Intro 1116-B may have been a bad bill and the process behind it was bad government, but we can still turn this into something positive. Like our friends in the food and street vendor community, we deeply care about the city, our communities and creating opportunities to earn a living in the greatest city in the world. But it must not come at the expense of our commercial corridors. This legislation may have divided us, but this is an opportunity for food vendors and brick-and-mortars to come together in the interest of fair and equitable reform that works for everyone. 

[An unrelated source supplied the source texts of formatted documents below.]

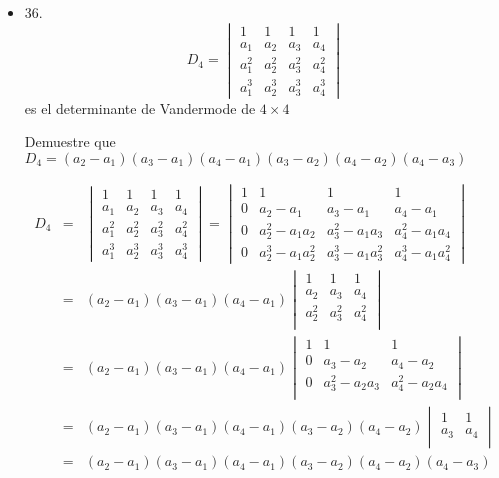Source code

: \documentclass[12pt]{article}
\theoremstyle{plain}
\theoremstyle{definition}
\begin{document}
\begin{itemize}
    \item 36. \[D_4=\begin{vmatrix}
    1&1&1&1\\
    a_1& a_2 & a_3 &a_4\\
    a_1^2& a_2^2 & a_3^2 &a_4^2\\
    a_1^3& a_2^3 & a_3^3 &a_4^3
    \end{vmatrix}
    \] es el determinante de Vandermode de $4\times 4$
    
    Demuestre que $D_4=(a_2-a_1)(a_3-a_1)(a_4-a_1)(a_3-a_2)(a_4-a_2)(a_4-a_3)$
    
    \begin{eqnarray*}
    D_4&=&\begin{vmatrix}
    1&1&1&1\\
    a_1& a_2 & a_3 &a_4\\
    a_1^2& a_2^2 & a_3^2 &a_4^2\\
    a_1^3& a_2^3 & a_3^3 &a_4^3
    \end{vmatrix}=\begin{vmatrix}
    1&1&1&1\\
    0& a_2-a_1 & a_3-a_1 &a_4-a_1\\
    0& a_2^2-a_1a_2 & a_3^2-a_1a_3 &a_4^2-a_1a_4\\
    0& a_2^3 -a_1a_2^2& a_3^3-a_1a_3^2 &a_4^3-a_1a_4^2
    \end{vmatrix}\\
    &=&(a_2-a_1)(a_3-a_1)(a_4-a_1)\begin{vmatrix}
    1&1&1\\
     a_2 & a_3 &a_4\\
     a_2^2 & a_3^2 &a_4^2\\
    \end{vmatrix}\\
    &=&(a_2-a_1)(a_3-a_1)(a_4-a_1)\begin{vmatrix}
    1&1&1\\
     0& a_3-a_2 &a_4-a_2\\
     0& a_3^2-a_2a_3 &a_4^2-a_2a_4\\
    \end{vmatrix}\\
    &=&(a_2-a_1)(a_3-a_1)(a_4-a_1)(a_3-a_2)(a_4-a_2)\begin{vmatrix}
    1&1\\
     a_3 &a_4\\
    \end{vmatrix}\\
    &=&(a_2-a_1)(a_3-a_1)(a_4-a_1)(a_3-a_2)(a_4-a_2)(a_4-a_3)
    \end{eqnarray*}
    

\end{itemize}
\end{document}
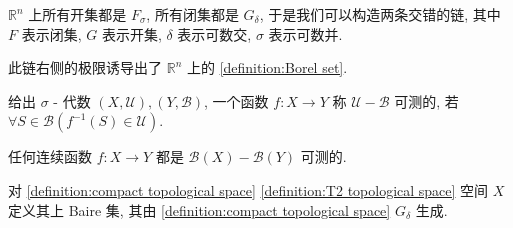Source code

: \begin{remark}
    \(\mathbb{R}^n\) 上所有开集都是 \(F_\sigma\), 所有闭集都是 \(G_\delta\), 于是我们可以构造两条交错的链,
    其中 \(F\) 表示闭集, \(G\) 表示开集, \(\delta\) 表示可数交, \(\sigma\) 表示可数并.

    \begin{center}
    \end{center}

    此链右侧的极限诱导出了 \(\mathbb{R}^n\) 上的 \ref{definition:Borel set}.
\end{remark}

\begin{definition}[可测函数]
    \label {definition:measurable function}
    给出 \(\sigma\) - 代数 \((X,\mathcal{U}),(Y,\mathcal{B})\), 一个函数 \(f:X \to Y\) 称 \(\mathcal{U} - \mathcal{B}\) 可测的,
    若 \(\forall S \in \mathcal{B}(f^{-1}(S) \in \mathcal{U})\).
\end{definition}

\begin{corollary}
    任何连续函数 \(f:X \to Y\) 都是 \(\mathcal{B}(X) - \mathcal{B}(Y)\) 可测的.
\end{corollary}

\begin{definition}[Baire 集]
    \label {definition:Baire sets}
    对 \ref{definition:compact topological space} \ref{definition:T2 topological space} 空间 \(X\) 定义其上 Baire 集,
    其由 \ref{definition:compact topological space} \(G_\delta\) 生成.
\end{definition}


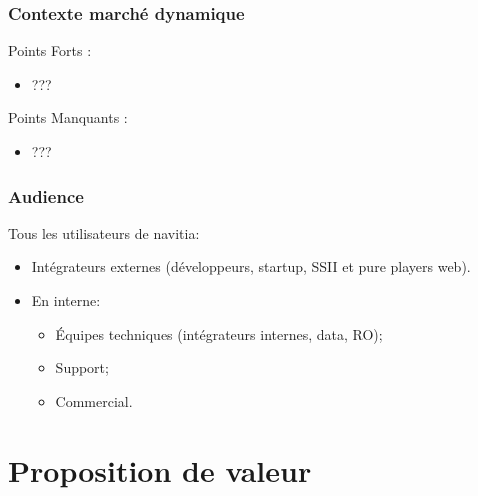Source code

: \documentclass[table]{beamer}
\begin{document}
\begin{frame}
  \frametitle{Contexte marché dynamique}
  \begin{description}
    \item[Points Forts : ]
  \end{description}
  \begin{itemize}
    \item ???
  \end{itemize}
  \begin{description}
    \item[Points Manquants : ]
  \end{description}
  \begin{itemize}
    \item ???
  \end{itemize}
\end{frame}


\begin{frame}
  \frametitle{Audience}

  Tous les utilisateurs de navitia:
  \begin{itemize}
  \item Intégrateurs externes (développeurs, startup, SSII et pure
    players web).
  \item En interne:
    \begin{itemize}
    \item Équipes techniques (intégrateurs internes, data, RO);
    \item Support;
    \item Commercial.
    \end{itemize}
  \end{itemize}
\end{frame}

\section{Proposition de valeur}
\end{document}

Wilma Alonso is executive director of the Fordham Road Business Improvement District

*Clarification: The street vending restrictions for Fordham Road prohibit general street vendors from operating there during those days and hours, but these restrictions do not apply to food vendors.

One thought on “Opinion: City’s Plan to Expand Street Vendor Permits Must Protect Our Brick-and-Mortars, Too

  1. Could not agree more! Politicians involved in this legislation demonstrate 1) fundamental misunderstanding NYC economics, 2) disrespect to the outer boroughs and 3) disregard public health.

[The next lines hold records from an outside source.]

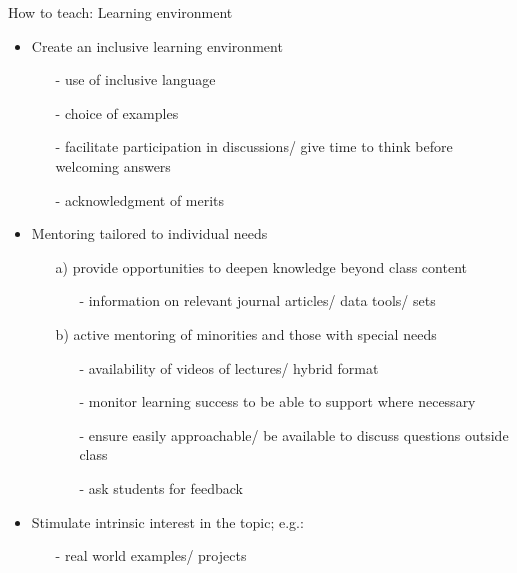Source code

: \begin{frame}{How to teach: Learning environment} %
	\vspace{-2.5mm}
	\begin{itemize}%
		\item<+-> Create an \alert{inclusive} learning environment %
		\begin{itemize}[<+->]
			\item[-] use of inclusive language
			\item[-] choice of examples
			\item[-] facilitate participation in discussions/ give time to think before welcoming answers
			\item[-] acknowledgment of merits
		\end{itemize}
		\vspace{1mm}
		\item<+-> \alert{Mentoring} tailored to \alert{individual needs}
		\begin{itemize}[<+->]
			\item[a)] provide opportunities to deepen knowledge beyond class content 
			\begin{itemize}
				\item[-] information on relevant journal articles/ data tools/ sets
			\end{itemize}
			\item[b)]  active mentoring of minorities and those with special needs
			\begin{itemize}
				\item[-] availability of videos of lectures/ hybrid format
				\item[-] monitor learning success to be able to support where necessary
				\item[-] ensure easily approachable/ be available to discuss questions outside class
				\item[-] ask students for feedback 
			\end{itemize}
		\end{itemize}		
		\vspace{1mm}		
		\item<+-> Stimulate \alert{intrinsic interest} in the topic; e.g.: 
		\begin{itemize}[<+->]
			\item[-] real world examples/ projects %
		\end{itemize}
	\end{itemize}
\end{frame}

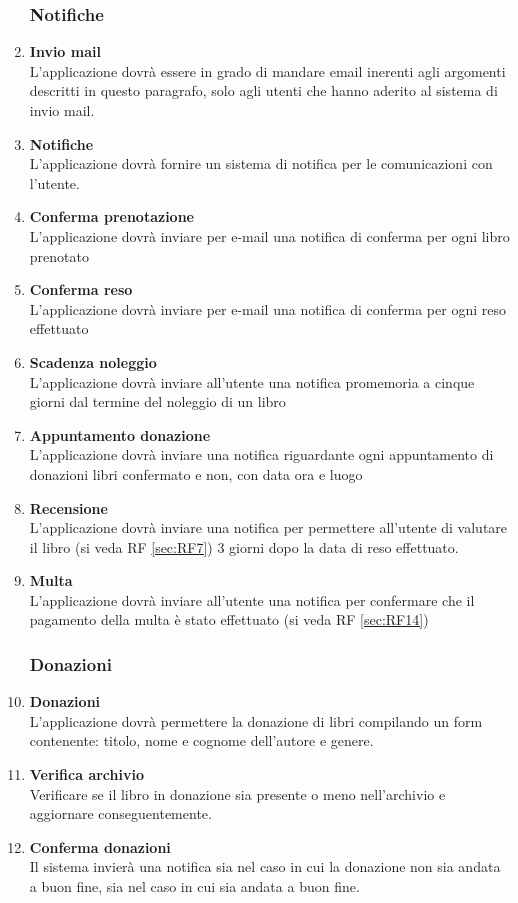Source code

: \documentclass{article}
\begin{document}
\begin{enumerate}
    \subsubsection{Notifiche}
        \item \textbf{Invio mail}\label{sec:RF18}\\
        L’applicazione dovrà essere in grado di mandare email inerenti agli argomenti descritti in questo paragrafo, solo agli utenti che hanno aderito al sistema di invio mail.
        \item \textbf{Notifiche}\label{sec:RF19}\\
        L’applicazione dovrà fornire un sistema di notifica per le comunicazioni con l’utente.
        \item \textbf{Conferma prenotazione}\label{sec:RF20}\\
        L’applicazione dovrà inviare per e-mail una notifica di conferma per ogni libro prenotato
        \item \textbf{Conferma reso}\label{sec:RF21}\\
        L’applicazione dovrà inviare per e-mail una notifica di conferma per ogni reso effettuato
        \item \textbf{Scadenza noleggio}\label{sec:RF22}\\
        L’applicazione dovrà inviare all’utente una notifica promemoria a cinque giorni dal termine del noleggio di un libro
        \item \textbf{Appuntamento donazione}\label{sec:RF23}\\
        L’applicazione dovrà inviare una notifica riguardante ogni appuntamento di donazioni libri confermato e non, con data ora e luogo
        \item \textbf{ Recensione}\label{sec:RF24}\\
        L’applicazione dovrà inviare una notifica per permettere all’utente di valutare il libro (si veda RF \ref{sec:RF7}) 3 giorni dopo la data di reso effettuato.
        \item \textbf{ Multa}\\
        L'applicazione dovrà inviare all'utente una notifica per confermare che il pagamento della multa è stato effettuato (si veda RF \ref{sec:RF14})

    \subsubsection{Donazioni}
        \item \textbf{Donazioni}\label{sec:RF25}\\
        L’applicazione dovrà permettere la donazione di libri compilando un form contenente: titolo, nome e cognome dell'autore e genere.
        \item \textbf{Verifica archivio}\label{sec:RF26}\\
        Verificare se il libro in donazione sia presente o meno nell'archivio e aggiornare conseguentemente.
        \item \textbf{Conferma donazioni}\label{sec:RF27}\\
        Il sistema invierà una notifica sia nel caso in cui la donazione non sia andata a buon fine, sia nel caso in cui sia andata a buon fine.

\end{enumerate}
\end{document}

    1) We have a major budget shortfall in NYC. Brick and Mortar tenants pay taxes and pay a significant share of real estate taxes, either through rent or directly. What percentage of tax is paid, by carts…cant be much? How much of the money spent at carts actually makes it to taxation, considering the predilection for cash (based on observation)?

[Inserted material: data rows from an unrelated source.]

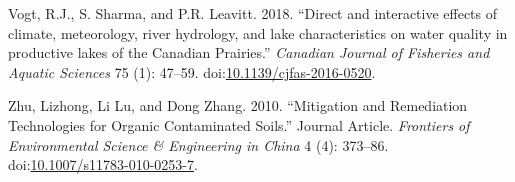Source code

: \documentclass[fleqn,10pt]{wlpeerj} %
\begin{document}
\hypertarget{ref-Vogt2018}{}
Vogt, R.J., S. Sharma, and P.R. Leavitt. 2018. ``Direct and interactive
effects of climate, meteorology, river hydrology, and lake
characteristics on water quality in productive lakes of the Canadian
Prairies.'' \emph{Canadian Journal of Fisheries and Aquatic Sciences} 75
(1): 47--59.
doi:\href{https://doi.org/10.1139/cjfas-2016-0520}{10.1139/cjfas-2016-0520}.

\hypertarget{ref-Zhu2010}{}
Zhu, Lizhong, Li Lu, and Dong Zhang. 2010. ``Mitigation and Remediation
Technologies for Organic Contaminated Soils.'' Journal Article.
\emph{Frontiers of Environmental Science \& Engineering in China} 4 (4):
373--86.
doi:\href{https://doi.org/10.1007/s11783-010-0253-7}{10.1007/s11783-010-0253-7}.
\end{document}
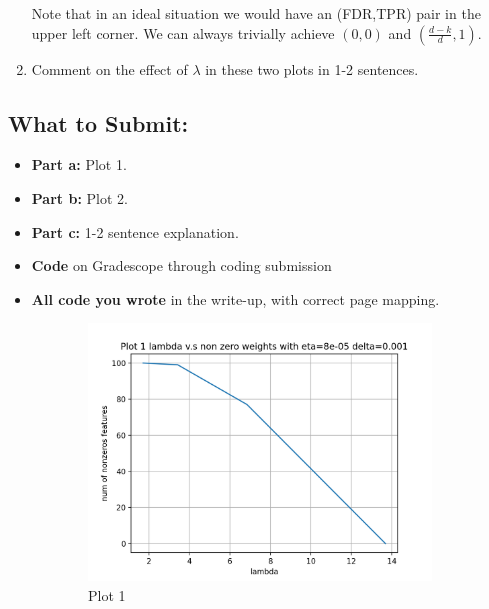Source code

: \documentclass{article}
\begin{document}
\begin{sloppypar}
\begin{aprob}
\begin{enumerate}
        Note that in an ideal situation we would have an (FDR,TPR) pair in the upper left corner. We can always trivially achieve $(0,0)$ and $(\tfrac{d-k}{d},1)$.
          
        \item {} Comment on the effect of $\lambda$ in these two plots in 1-2 sentences.
  \end{enumerate}
  
  \subsection*{What to Submit:}
    \begin{itemize}
        \item \textbf{Part a:} Plot 1.
        \item \textbf{Part b:} Plot 2.
        \item \textbf{Part c:} 1-2 sentence explanation.
        \item \textbf{Code} on Gradescope through coding submission
        \item \textbf{All code you wrote} in the write-up, with correct page mapping.
    \end{itemize}
    \begin{figure}[!h]
        \begin{subfigure}{.45\textwidth}
            \centering
            \includegraphics[width=.9\linewidth]{./img/plot1.png}
            \caption{Plot 1}
            \label{fig:plot1}
        \end{subfigure}
        \begin{subfigure}{.45\textwidth}
            \centering

\end{subfigure}
\end{figure}
\end{aprob}
\end{sloppypar}
\end{document}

    2) Do we really need more cart permits in Queens or the other boroughs? I never heard my local officials calling for it, and the ones in the streets that already are clogged are legal (I live in Forest Hills and frequently around BK, BX and SI).

    3) Last, food health quality on most carts deplorable, especially in comparison to that in restaurants. Quick story, I worked at 853 Broadway for 7 years, and there was a cart with meat skewers. The cart sat in front of a bus stop and vented out through a rear window. For years, I watched the bus exhaust (curved to perfectly) waft its exhaust mist, through the rear window, over the meat. I saw many, what appeared to be mostly tourists (this is at the corner across from Union Square), purchasing that meat.

    This is, of course, not to say that some carts are not very clean.